Simple Strategy To Fight Food Addiction

Simple Strategy to Fight Food Addiction

Addictions are quite the trend nowadays. We have one for almost everything: drugs, sex, gambling, porn, shopping, work. The list goes on and on.

But as the weight of the nation keeps skyrocketing, food addiction is hitting the spotlight pretty hard. Now, many would argue that there’s no such thing – that it all comes down to personal responsibility (and bit of willpower). But recent research is proving otherwise.

We are addicted to junk food

With that said, I think we should call a spade a spade. It’s a junk food addiction – not a food addiction. After all, nobody’s binging on Brussels sprouts, broccoli, and baked potatoes. No – it’s the Big Macs, Doritos, and Devil Dogs that are desired.

And these high-calorie processed “foods” (if you can even call them that) can indeed create a dependency. And it’s no surprise. In fact, they’ve been found to stimulate the reward zones of the brain much like cocaine and other hard drugs.

Eating in moderation does not always work

Given that, I believe the problem of food addiction is constantly perpetuated by the message of moderation. More specifically, that you can eat whatever you want and maintain a healthy weight as long as you exercise portion control. Obviously, that’s not the case – and understanding this is crucial to fighting (and winning) the battle against this disease.

Now, there are few things in this world that are black and white. But nutrition is one of them. In short, you have foods that are good for you and those that aren’t. And if certain foods can indeed cause addiction – then moderation is out of the question.

In fact, as far as addictions go, this advice is highly contradictory. Take smoking, for example. Nobody’s breaking the habit by exercising portion control. It’s the ones that go cold turkey who succeed in becoming non-smokers. Likewise, you’ll be hard-pressed to find many crack heads trying to become drug-free by hitting the pipe a little less.

So, if we’re going to categorize food addiction as a true addiction, don’t you think we should set the same standards for treatment?

Abstinence is the key to fighting food addiction

And it all starts with the opposite of moderation: abstinence. You can’t have your cake and eat it too – at least not in the beginning (we’ll get to that shortly). If you want to overcome your food addiction you have to stop eating junk food for a while and stick to a natural, whole foods diet.

It will be miserable at first and you’ll go through a withdrawal phase. There’s no way around that. As such, it’s key to change your mindset and lifestyle in order to avoid a relapse. You have to become a non-food-addict much like someone has to become a non-smoker. But what you’ll find after a few weeks is that you crave the junk less and less.

Get rid of temptations

Next, don’t try and fight a losing battle. What do I mean by that? Keep your home free of junk food. You never want to put yourself in that situation – where you’re struggling to say no to something sitting in your cupboard. Because at the end of the day, if it’s in the house, and you’re salivating when you think of it, you’re going to eat it. Not many “normal” people can resist such temptations – so as a food addict, don’t expect miracles from yourself.

Alright, now let’s circle back to that comment about having your cake and eating too. Honestly, I don’t believe anyone raised in the Western world can abstain from junk food entirely. It’s too engrained in our lives – constantly calling us to sample it. Therefore, you should indulge from time to time.
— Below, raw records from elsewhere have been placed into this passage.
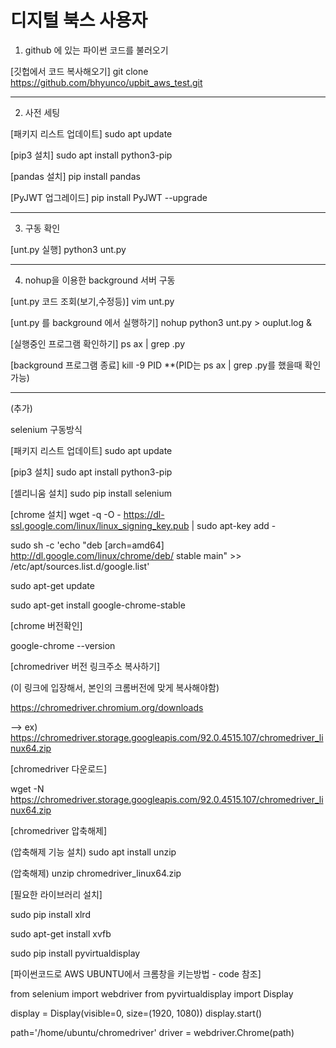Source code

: # 디지털 북스 사용자

1) github 에 있는 파이썬 코드를 불러오기


[깃헙에서 코드 복사해오기]
git clone https://github.com/bhyunco/upbit_aws_test.git


---------------------------------------------------------
2) 사전 세팅

[패키지 리스트 업데이트]
sudo apt update

[pip3 설치]
sudo apt install python3-pip

[pandas 설치]
pip install pandas

[PyJWT 업그레이드]
pip install PyJWT --upgrade


---------------------------------------------------------
3) 구동 확인


[unt.py 실행]
python3 unt.py


---------------------------------------------------------
4) nohup을 이용한 background 서버 구동


[unt.py 코드 조회(보기,수정등)]
vim unt.py

[unt.py 를 background 에서 실행하기]
nohup python3 unt.py > ouplut.log &

[실행중인 프로그램 확인하기]
ps ax | grep .py

[background 프로그램 종료]
kill -9 PID
**(PID는 ps ax | grep .py를 했을때 확인 가능)


---------------------------------------------------------

(추가)

selenium 구동방식

[패키지 리스트 업데이트]
sudo apt update

[pip3 설치]
sudo apt install python3-pip

[셀리니움 설치]
sudo pip install selenium


[chrome 설치]
wget -q -O - https://dl-ssl.google.com/linux/linux_signing_key.pub | sudo apt-key add -

sudo sh -c 'echo "deb [arch=amd64] http://dl.google.com/linux/chrome/deb/ stable main" >> /etc/apt/sources.list.d/google.list'

sudo apt-get update

sudo apt-get install google-chrome-stable



[chrome 버전확인]

google-chrome --version



[chromedriver 버전 링크주소 복사하기]

(이 링크에 입장해서, 본인의 크롬버전에 맞게 복사해야함)

https://chromedriver.chromium.org/downloads

--> ex) https://chromedriver.storage.googleapis.com/92.0.4515.107/chromedriver_linux64.zip



[chromedriver 다운로드]

wget -N https://chromedriver.storage.googleapis.com/92.0.4515.107/chromedriver_linux64.zip



[chromedriver 압축해제]

(압축해제 기능 설치) sudo apt install unzip

(압축해제) unzip chromedriver_linux64.zip



[필요한 라이브러리 설치]

sudo pip install xlrd

sudo apt-get install xvfb

sudo pip install pyvirtualdisplay



[파이썬코드로 AWS UBUNTU에서 크롬창을 키는방법 - code 참조]


from selenium import webdriver
from pyvirtualdisplay import Display

display = Display(visible=0, size=(1920, 1080))
display.start()

path='/home/ubuntu/chromedriver'
driver = webdriver.Chrome(path)
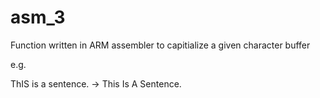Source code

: # asm_3
Function written in ARM assembler to capitialize a given character buffer

e.g.

ThIS is a sentence. -> This Is A Sentence.

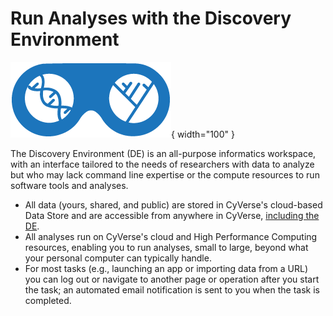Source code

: # Run Analyses with the Discovery Environment 
![de](../assets/de/logos/deIcon.png){ width="100" }

The Discovery Environment (DE) is an all-purpose informatics workspace, with an interface tailored to the needs of researchers with data to analyze but who may lack command line expertise or the compute resources to run software tools and analyses.

-   All data (yours, shared, and public) are stored in CyVerse's cloud-based Data Store and are accessible from anywhere in CyVerse, [including the DE](../manage_data).
-   All analyses run on CyVerse's cloud and High Performance Computing resources, enabling you to run analyses, small to large, beyond what your personal computer can typically handle.
-   For most tasks (e.g., launching an app or importing data from a URL) you can log out or navigate to another page or operation after you start the task; an automated email notification is sent to you when the task is completed.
But wait a minute… isn’t that the moderation I spoke so negatively about before?

Become a true non-food addict

Not really – you see, what I’m suggesting is that you get your diet in check first. Become a true non-food addict (i.e. like someone who never had the problem to begin with). This can only happen through gradual change – one where you think, eat, and breathe health and nutrition – that, and practice strict abstinence until you “get there”.
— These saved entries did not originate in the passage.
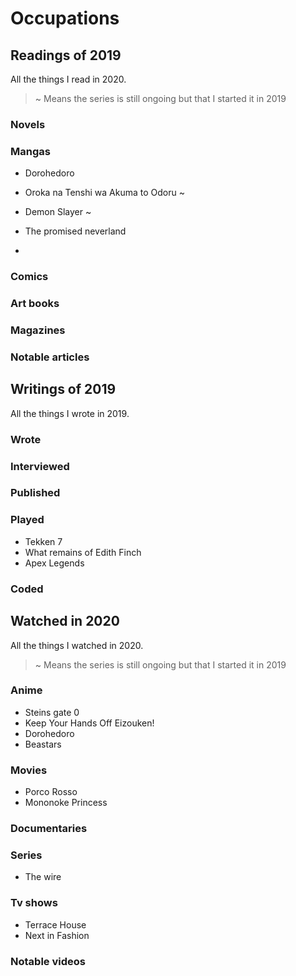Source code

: # Occupations

## Readings of 2019

All the things I read in 2020.

> ~ Means the series is still ongoing but that I started it in 2019

### Novels

### Mangas

- Dorohedoro
- Oroka na Tenshi wa Akuma to Odoru ~
- Demon Slayer ~
- The promised neverland

-

### Comics

### Art books

### Magazines

### Notable articles

## Writings of 2019

All the things I wrote in 2019.

### Wrote

### Interviewed

### Published

### Played

- Tekken 7
- What remains of Edith Finch
- Apex Legends

### Coded

## Watched in 2020

All the things I watched in 2020.

> ~ Means the series is still ongoing but that I started it in 2019

### Anime

- Steins gate 0
- Keep Your Hands Off Eizouken!
- Dorohedoro
- Beastars

### Movies

- Porco Rosso
- Mononoke Princess

### Documentaries

### Series

- The wire

### Tv shows

- Terrace House
- Next in Fashion

### Notable videos
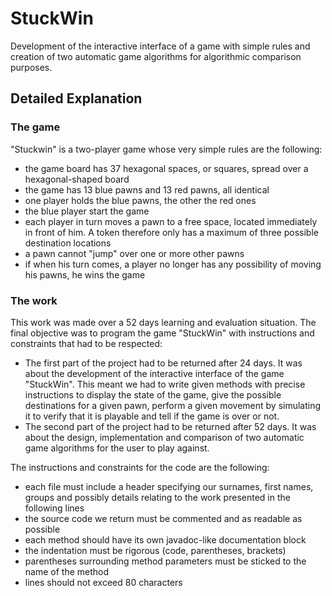 # StuckWin
Development of the interactive interface of a game with simple rules and creation of two automatic game algorithms for algorithmic comparison purposes.

## Detailed Explanation
### The game
"Stuckwin" is a two-player game whose very simple rules are the following:
* the game board has 37 hexagonal spaces, or squares, spread over a hexagonal-shaped board
* the game has 13 blue pawns and 13 red pawns, all identical
* one player holds the blue pawns, the other the red ones
* the blue player start the game
* each player in turn moves a pawn to a free space, located immediately in front of him. A token therefore only has a maximum of three possible destination locations
* a pawn cannot "jump" over one or more other pawns
* if when his turn comes, a player no longer has any possibility of moving his pawns, he wins the game
### The work
This work was made over a 52 days learning and evaluation situation. The final objective was to program the game "StuckWin" with instructions and constraints that had to be respected:
* The first part of the project had to be returned after 24 days. It was about the development of the interactive interface of the game "StuckWin". This meant we had to write given methods with precise instructions to display the state of the game, give the possible destinations for a given pawn, perform a given movement by simulating it to verify that it is playable and tell if the game is over or not.
* The second part of the project had to be returned after 52 days. It was about the design, implementation and comparison of two automatic game algorithms for the user to play against.

The instructions and constraints for the code are the following:
* each file must include a header specifying our surnames, first names, groups and possibly details relating to the work presented in the following lines
* the source code we return must be commented and as readable as possible
* each method should have its own javadoc-like documentation block
* the indentation must be rigorous (code, parentheses, brackets)
* parentheses surrounding method parameters must be sticked to the name of the method
* lines should not exceed 80 characters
Then, and only then, should you allow yourself to indulge from time to time (e.g. a couple times per month). Because by that point, the risk of relapse will be almost non-existent. But always remember to follow the cardinal rule of not putting yourself in difficult situations: keep the junk food out of the house. Make it so it’s not part of your daily life or surroundings – and when it’s time for a treat – go out of your way to get it.

Of course, you wouldn’t give a recovering alcoholic a drink or an ex-smoker a cigarette. And while these addictions share many similarities to the one with food, it’s still not the same. That’s why I believe you can be a bit more lenient with this in the long run. In fact, by doing so, you’ll not only overcome your food addiction – you’ll ensure it never returns.